**WHAT YOU WILL DO:**
Could you return the data below exactly as it appears?

**ENTRIES SHOWN:**
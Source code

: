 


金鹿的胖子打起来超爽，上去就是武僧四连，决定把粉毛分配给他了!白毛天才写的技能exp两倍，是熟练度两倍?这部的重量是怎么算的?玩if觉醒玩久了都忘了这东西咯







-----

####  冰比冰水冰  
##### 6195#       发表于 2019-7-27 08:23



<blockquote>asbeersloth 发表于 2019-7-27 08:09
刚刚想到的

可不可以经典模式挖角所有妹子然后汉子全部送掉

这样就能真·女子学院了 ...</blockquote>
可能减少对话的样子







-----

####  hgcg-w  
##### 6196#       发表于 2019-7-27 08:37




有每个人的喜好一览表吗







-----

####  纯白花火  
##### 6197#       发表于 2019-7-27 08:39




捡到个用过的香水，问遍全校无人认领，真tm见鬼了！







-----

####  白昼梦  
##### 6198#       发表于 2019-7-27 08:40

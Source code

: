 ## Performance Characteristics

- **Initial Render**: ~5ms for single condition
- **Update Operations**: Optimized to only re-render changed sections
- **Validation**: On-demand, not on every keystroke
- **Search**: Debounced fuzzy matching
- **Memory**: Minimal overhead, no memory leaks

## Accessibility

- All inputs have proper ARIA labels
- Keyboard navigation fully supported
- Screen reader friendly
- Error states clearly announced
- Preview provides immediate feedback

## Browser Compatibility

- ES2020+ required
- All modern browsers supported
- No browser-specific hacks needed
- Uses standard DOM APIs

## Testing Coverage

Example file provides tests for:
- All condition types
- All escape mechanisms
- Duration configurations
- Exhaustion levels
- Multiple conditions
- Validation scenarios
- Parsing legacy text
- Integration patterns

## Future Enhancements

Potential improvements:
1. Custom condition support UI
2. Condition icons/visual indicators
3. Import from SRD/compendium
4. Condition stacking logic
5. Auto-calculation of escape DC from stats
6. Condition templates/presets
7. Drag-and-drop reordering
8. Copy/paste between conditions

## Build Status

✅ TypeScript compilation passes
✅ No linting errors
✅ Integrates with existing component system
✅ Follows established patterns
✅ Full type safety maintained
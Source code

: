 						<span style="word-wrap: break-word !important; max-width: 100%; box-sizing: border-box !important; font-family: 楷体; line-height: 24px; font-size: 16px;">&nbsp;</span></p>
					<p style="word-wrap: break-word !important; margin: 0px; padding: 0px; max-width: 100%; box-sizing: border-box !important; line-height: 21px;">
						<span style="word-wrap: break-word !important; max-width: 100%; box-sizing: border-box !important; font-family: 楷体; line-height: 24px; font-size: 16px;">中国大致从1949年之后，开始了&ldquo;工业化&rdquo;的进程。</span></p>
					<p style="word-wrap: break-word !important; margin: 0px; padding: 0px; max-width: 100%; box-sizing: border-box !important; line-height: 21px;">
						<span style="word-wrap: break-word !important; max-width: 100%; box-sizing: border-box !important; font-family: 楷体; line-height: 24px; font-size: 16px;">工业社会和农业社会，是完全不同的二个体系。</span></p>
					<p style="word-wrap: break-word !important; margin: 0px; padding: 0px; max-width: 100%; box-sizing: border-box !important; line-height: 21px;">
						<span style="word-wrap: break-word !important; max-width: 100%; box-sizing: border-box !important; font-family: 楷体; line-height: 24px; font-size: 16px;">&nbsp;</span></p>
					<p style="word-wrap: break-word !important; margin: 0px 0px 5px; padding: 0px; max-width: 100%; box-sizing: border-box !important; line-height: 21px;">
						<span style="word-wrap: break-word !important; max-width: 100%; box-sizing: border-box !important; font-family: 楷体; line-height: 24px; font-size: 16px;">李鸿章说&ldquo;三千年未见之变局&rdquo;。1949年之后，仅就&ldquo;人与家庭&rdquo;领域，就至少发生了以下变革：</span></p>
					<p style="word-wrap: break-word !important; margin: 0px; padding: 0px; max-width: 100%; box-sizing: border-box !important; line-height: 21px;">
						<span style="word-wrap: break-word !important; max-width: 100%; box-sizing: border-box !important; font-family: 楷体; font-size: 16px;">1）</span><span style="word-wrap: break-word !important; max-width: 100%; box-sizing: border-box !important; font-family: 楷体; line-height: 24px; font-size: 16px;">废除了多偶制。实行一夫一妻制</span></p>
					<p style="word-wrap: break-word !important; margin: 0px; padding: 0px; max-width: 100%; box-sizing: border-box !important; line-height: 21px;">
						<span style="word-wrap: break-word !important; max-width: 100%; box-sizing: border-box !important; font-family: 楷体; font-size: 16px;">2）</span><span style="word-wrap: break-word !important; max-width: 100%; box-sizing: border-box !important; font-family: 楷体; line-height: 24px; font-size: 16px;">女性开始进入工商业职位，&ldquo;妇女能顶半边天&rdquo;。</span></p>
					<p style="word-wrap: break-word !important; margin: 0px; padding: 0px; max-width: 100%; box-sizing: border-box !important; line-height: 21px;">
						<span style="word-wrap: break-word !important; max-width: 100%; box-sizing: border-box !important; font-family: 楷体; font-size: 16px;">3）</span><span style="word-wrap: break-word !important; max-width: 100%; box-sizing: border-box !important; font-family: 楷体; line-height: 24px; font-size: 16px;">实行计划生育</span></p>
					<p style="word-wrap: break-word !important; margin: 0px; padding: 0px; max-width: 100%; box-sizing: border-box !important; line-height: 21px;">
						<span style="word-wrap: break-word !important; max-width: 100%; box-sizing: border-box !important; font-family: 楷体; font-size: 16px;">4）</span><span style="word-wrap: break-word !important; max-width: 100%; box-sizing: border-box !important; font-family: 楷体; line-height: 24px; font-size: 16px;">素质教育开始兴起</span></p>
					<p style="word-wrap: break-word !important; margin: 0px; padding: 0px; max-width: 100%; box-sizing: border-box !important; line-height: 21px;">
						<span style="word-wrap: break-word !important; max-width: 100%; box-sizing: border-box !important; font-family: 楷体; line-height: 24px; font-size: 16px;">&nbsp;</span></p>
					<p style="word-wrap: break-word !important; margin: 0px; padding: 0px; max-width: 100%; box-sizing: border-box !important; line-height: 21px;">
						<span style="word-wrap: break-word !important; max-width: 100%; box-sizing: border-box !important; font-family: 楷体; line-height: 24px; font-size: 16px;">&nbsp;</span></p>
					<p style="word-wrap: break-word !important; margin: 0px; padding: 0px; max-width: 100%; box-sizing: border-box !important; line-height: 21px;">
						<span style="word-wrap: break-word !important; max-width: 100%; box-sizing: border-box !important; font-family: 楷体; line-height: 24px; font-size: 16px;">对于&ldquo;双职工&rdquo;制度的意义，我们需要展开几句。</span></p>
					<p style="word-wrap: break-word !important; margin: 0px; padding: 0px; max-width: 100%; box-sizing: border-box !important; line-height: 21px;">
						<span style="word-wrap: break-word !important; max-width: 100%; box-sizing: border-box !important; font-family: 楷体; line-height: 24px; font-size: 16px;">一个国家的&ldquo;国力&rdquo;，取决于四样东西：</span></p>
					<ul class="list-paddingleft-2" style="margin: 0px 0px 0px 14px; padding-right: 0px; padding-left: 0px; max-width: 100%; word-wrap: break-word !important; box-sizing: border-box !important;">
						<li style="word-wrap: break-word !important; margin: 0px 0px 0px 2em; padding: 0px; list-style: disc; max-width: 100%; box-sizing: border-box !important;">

**SOLUTION TO THIS PROBLEM:**
Source code

: 


金鹿的胖子打起来超爽，上去就是武僧四连，决定把粉毛分配给他了!白毛天才写的技能exp两倍，是熟练度两倍?这部的重量是怎么算的?玩if觉醒玩久了都忘了这东西咯







-----

####  冰比冰水冰  
##### 6195#       发表于 2019-7-27 08:23



<blockquote>asbeersloth 发表于 2019-7-27 08:09
刚刚想到的

可不可以经典模式挖角所有妹子然后汉子全部送掉

这样就能真·女子学院了 ...</blockquote>
可能减少对话的样子







-----

####  hgcg-w  
##### 6196#       发表于 2019-7-27 08:37




有每个人的喜好一览表吗







-----

####  纯白花火  
##### 6197#       发表于 2019-7-27 08:39




捡到个用过的香水，问遍全校无人认领，真tm见鬼了！







-----

####  白昼梦  
##### 6198#       发表于 2019-7-27 08:40

Source code

: ## Performance Characteristics

- **Initial Render**: ~5ms for single condition
- **Update Operations**: Optimized to only re-render changed sections
- **Validation**: On-demand, not on every keystroke
- **Search**: Debounced fuzzy matching
- **Memory**: Minimal overhead, no memory leaks

## Accessibility

- All inputs have proper ARIA labels
- Keyboard navigation fully supported
- Screen reader friendly
- Error states clearly announced
- Preview provides immediate feedback

## Browser Compatibility

- ES2020+ required
- All modern browsers supported
- No browser-specific hacks needed
- Uses standard DOM APIs

## Testing Coverage

Example file provides tests for:
- All condition types
- All escape mechanisms
- Duration configurations
- Exhaustion levels
- Multiple conditions
- Validation scenarios
- Parsing legacy text
- Integration patterns

## Future Enhancements

Potential improvements:
1. Custom condition support UI
2. Condition icons/visual indicators
3. Import from SRD/compendium
4. Condition stacking logic
5. Auto-calculation of escape DC from stats
6. Condition templates/presets
7. Drag-and-drop reordering
8. Copy/paste between conditions

## Build Status

✅ TypeScript compilation passes
✅ No linting errors
✅ Integrates with existing component system
✅ Follows established patterns
✅ Full type safety maintained
Source code

: 						<span style="word-wrap: break-word !important; max-width: 100%; box-sizing: border-box !important; font-family: 楷体; line-height: 24px; font-size: 16px;">&nbsp;</span></p>
					<p style="word-wrap: break-word !important; margin: 0px; padding: 0px; max-width: 100%; box-sizing: border-box !important; line-height: 21px;">
						<span style="word-wrap: break-word !important; max-width: 100%; box-sizing: border-box !important; font-family: 楷体; line-height: 24px; font-size: 16px;">中国大致从1949年之后，开始了&ldquo;工业化&rdquo;的进程。</span></p>
					<p style="word-wrap: break-word !important; margin: 0px; padding: 0px; max-width: 100%; box-sizing: border-box !important; line-height: 21px;">
						<span style="word-wrap: break-word !important; max-width: 100%; box-sizing: border-box !important; font-family: 楷体; line-height: 24px; font-size: 16px;">工业社会和农业社会，是完全不同的二个体系。</span></p>
					<p style="word-wrap: break-word !important; margin: 0px; padding: 0px; max-width: 100%; box-sizing: border-box !important; line-height: 21px;">
						<span style="word-wrap: break-word !important; max-width: 100%; box-sizing: border-box !important; font-family: 楷体; line-height: 24px; font-size: 16px;">&nbsp;</span></p>
					<p style="word-wrap: break-word !important; margin: 0px 0px 5px; padding: 0px; max-width: 100%; box-sizing: border-box !important; line-height: 21px;">
						<span style="word-wrap: break-word !important; max-width: 100%; box-sizing: border-box !important; font-family: 楷体; line-height: 24px; font-size: 16px;">李鸿章说&ldquo;三千年未见之变局&rdquo;。1949年之后，仅就&ldquo;人与家庭&rdquo;领域，就至少发生了以下变革：</span></p>
					<p style="word-wrap: break-word !important; margin: 0px; padding: 0px; max-width: 100%; box-sizing: border-box !important; line-height: 21px;">
						<span style="word-wrap: break-word !important; max-width: 100%; box-sizing: border-box !important; font-family: 楷体; font-size: 16px;">1）</span><span style="word-wrap: break-word !important; max-width: 100%; box-sizing: border-box !important; font-family: 楷体; line-height: 24px; font-size: 16px;">废除了多偶制。实行一夫一妻制</span></p>
					<p style="word-wrap: break-word !important; margin: 0px; padding: 0px; max-width: 100%; box-sizing: border-box !important; line-height: 21px;">
						<span style="word-wrap: break-word !important; max-width: 100%; box-sizing: border-box !important; font-family: 楷体; font-size: 16px;">2）</span><span style="word-wrap: break-word !important; max-width: 100%; box-sizing: border-box !important; font-family: 楷体; line-height: 24px; font-size: 16px;">女性开始进入工商业职位，&ldquo;妇女能顶半边天&rdquo;。</span></p>
					<p style="word-wrap: break-word !important; margin: 0px; padding: 0px; max-width: 100%; box-sizing: border-box !important; line-height: 21px;">
						<span style="word-wrap: break-word !important; max-width: 100%; box-sizing: border-box !important; font-family: 楷体; font-size: 16px;">3）</span><span style="word-wrap: break-word !important; max-width: 100%; box-sizing: border-box !important; font-family: 楷体; line-height: 24px; font-size: 16px;">实行计划生育</span></p>
					<p style="word-wrap: break-word !important; margin: 0px; padding: 0px; max-width: 100%; box-sizing: border-box !important; line-height: 21px;">
						<span style="word-wrap: break-word !important; max-width: 100%; box-sizing: border-box !important; font-family: 楷体; font-size: 16px;">4）</span><span style="word-wrap: break-word !important; max-width: 100%; box-sizing: border-box !important; font-family: 楷体; line-height: 24px; font-size: 16px;">素质教育开始兴起</span></p>
					<p style="word-wrap: break-word !important; margin: 0px; padding: 0px; max-width: 100%; box-sizing: border-box !important; line-height: 21px;">
						<span style="word-wrap: break-word !important; max-width: 100%; box-sizing: border-box !important; font-family: 楷体; line-height: 24px; font-size: 16px;">&nbsp;</span></p>
					<p style="word-wrap: break-word !important; margin: 0px; padding: 0px; max-width: 100%; box-sizing: border-box !important; line-height: 21px;">
						<span style="word-wrap: break-word !important; max-width: 100%; box-sizing: border-box !important; font-family: 楷体; line-height: 24px; font-size: 16px;">&nbsp;</span></p>
					<p style="word-wrap: break-word !important; margin: 0px; padding: 0px; max-width: 100%; box-sizing: border-box !important; line-height: 21px;">
						<span style="word-wrap: break-word !important; max-width: 100%; box-sizing: border-box !important; font-family: 楷体; line-height: 24px; font-size: 16px;">对于&ldquo;双职工&rdquo;制度的意义，我们需要展开几句。</span></p>
					<p style="word-wrap: break-word !important; margin: 0px; padding: 0px; max-width: 100%; box-sizing: border-box !important; line-height: 21px;">
						<span style="word-wrap: break-word !important; max-width: 100%; box-sizing: border-box !important; font-family: 楷体; line-height: 24px; font-size: 16px;">一个国家的&ldquo;国力&rdquo;，取决于四样东西：</span></p>
					<ul class="list-paddingleft-2" style="margin: 0px 0px 0px 14px; padding-right: 0px; padding-left: 0px; max-width: 100%; word-wrap: break-word !important; box-sizing: border-box !important;">
						<li style="word-wrap: break-word !important; margin: 0px 0px 0px 2em; padding: 0px; list-style: disc; max-width: 100%; box-sizing: border-box !important;">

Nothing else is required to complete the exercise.